# Task prompt
From the records below, take each line where the string "Turdus" shows up and copy it.

■ ■ ■ ■ ■

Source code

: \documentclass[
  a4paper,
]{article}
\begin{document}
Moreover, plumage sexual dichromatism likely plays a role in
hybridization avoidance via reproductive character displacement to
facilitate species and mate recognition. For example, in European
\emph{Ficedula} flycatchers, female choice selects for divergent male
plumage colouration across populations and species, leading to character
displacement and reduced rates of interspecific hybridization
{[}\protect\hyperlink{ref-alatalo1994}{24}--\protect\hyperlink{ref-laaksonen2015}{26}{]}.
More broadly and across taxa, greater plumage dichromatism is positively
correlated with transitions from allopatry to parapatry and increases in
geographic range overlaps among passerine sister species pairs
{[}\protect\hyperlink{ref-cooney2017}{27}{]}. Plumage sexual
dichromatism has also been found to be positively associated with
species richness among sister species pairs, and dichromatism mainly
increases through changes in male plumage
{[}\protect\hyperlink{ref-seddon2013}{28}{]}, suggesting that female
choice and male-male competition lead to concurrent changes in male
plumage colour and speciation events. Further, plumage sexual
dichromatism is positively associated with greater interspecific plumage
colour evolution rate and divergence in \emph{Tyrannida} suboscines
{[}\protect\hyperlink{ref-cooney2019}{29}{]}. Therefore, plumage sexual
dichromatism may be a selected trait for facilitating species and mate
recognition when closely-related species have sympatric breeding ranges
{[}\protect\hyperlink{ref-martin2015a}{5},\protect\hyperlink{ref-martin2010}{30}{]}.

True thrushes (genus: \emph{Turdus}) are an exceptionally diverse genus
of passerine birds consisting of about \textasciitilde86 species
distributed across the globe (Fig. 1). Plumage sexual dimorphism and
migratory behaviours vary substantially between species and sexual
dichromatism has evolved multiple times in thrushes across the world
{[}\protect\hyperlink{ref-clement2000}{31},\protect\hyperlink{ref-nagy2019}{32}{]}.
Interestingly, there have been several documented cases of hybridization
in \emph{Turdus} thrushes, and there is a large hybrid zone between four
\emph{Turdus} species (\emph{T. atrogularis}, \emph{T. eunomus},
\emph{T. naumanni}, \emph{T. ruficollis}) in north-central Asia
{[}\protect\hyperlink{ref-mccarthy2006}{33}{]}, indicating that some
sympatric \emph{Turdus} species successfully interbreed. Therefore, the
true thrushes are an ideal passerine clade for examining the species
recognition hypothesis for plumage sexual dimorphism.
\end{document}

■ ■ ■ ■ ■

# Solution for this problem
True thrushes (genus: \emph{Turdus}) are an exceptionally diverse genus
in \emph{Turdus} thrushes, and there is a large hybrid zone between four
\emph{Turdus} species (\emph{T. atrogularis}, \emph{T. eunomus},
sympatric \emph{Turdus} species successfully interbreed. Therefore, the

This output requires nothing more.